## PROMPT
Each time a line of the listing holds "password", copy that line.

## DATASET RECORDS
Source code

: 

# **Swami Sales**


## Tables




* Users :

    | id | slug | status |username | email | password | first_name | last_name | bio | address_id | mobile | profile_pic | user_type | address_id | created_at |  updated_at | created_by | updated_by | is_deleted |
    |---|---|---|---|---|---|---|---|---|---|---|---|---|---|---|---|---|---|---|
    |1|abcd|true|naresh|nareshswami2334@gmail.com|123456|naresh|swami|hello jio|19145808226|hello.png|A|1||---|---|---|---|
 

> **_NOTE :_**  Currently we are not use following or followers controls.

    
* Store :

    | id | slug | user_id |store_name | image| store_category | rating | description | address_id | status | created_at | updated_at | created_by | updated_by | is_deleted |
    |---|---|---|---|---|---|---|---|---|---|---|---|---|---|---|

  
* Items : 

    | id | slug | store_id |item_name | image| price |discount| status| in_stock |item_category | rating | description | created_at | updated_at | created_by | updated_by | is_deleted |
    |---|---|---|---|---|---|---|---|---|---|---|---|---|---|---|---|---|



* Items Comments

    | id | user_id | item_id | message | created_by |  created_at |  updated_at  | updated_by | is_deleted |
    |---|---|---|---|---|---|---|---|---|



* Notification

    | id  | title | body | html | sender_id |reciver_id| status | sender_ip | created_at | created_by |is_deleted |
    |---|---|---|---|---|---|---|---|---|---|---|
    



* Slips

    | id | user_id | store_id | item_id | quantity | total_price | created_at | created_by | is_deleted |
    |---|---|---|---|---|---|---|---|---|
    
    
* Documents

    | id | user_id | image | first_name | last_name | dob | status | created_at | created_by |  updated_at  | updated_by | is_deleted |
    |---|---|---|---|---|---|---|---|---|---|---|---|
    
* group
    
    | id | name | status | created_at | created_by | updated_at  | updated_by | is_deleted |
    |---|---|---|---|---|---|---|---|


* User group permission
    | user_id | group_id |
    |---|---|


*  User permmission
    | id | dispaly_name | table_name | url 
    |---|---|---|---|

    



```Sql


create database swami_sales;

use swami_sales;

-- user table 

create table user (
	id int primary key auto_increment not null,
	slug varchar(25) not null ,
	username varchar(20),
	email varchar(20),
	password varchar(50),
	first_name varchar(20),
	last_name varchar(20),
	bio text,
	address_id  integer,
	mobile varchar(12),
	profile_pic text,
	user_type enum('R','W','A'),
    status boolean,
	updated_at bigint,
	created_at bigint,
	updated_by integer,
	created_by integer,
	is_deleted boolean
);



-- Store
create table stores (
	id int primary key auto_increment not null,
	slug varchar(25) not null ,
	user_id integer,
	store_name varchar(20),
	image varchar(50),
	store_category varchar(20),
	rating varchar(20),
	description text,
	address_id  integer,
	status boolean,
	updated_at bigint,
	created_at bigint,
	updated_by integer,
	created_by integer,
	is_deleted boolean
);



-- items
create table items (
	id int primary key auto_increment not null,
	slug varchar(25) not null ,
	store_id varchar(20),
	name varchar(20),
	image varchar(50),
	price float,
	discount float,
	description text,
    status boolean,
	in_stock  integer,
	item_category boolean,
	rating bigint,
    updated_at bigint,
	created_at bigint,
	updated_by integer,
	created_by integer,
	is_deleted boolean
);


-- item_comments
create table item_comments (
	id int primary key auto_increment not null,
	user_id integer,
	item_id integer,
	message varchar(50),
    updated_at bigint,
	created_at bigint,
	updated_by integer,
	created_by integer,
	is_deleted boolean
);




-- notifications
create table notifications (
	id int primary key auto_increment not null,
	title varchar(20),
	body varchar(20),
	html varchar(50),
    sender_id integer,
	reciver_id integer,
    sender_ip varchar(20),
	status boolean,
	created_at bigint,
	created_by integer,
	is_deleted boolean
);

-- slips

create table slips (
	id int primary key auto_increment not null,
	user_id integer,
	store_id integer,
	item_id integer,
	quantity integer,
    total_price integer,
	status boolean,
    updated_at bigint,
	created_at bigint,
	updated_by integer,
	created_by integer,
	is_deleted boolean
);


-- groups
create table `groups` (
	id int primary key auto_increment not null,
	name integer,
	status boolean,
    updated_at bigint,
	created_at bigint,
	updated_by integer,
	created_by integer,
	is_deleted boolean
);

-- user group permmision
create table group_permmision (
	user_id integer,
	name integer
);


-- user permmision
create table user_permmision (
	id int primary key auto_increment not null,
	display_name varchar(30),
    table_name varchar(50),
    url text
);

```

## REPLY TO THE TASK
    | id | slug | status |username | email | password | first_name | last_name | bio | address_id | mobile | profile_pic | user_type | address_id | created_at |  updated_at | created_by | updated_by | is_deleted |
	password varchar(50),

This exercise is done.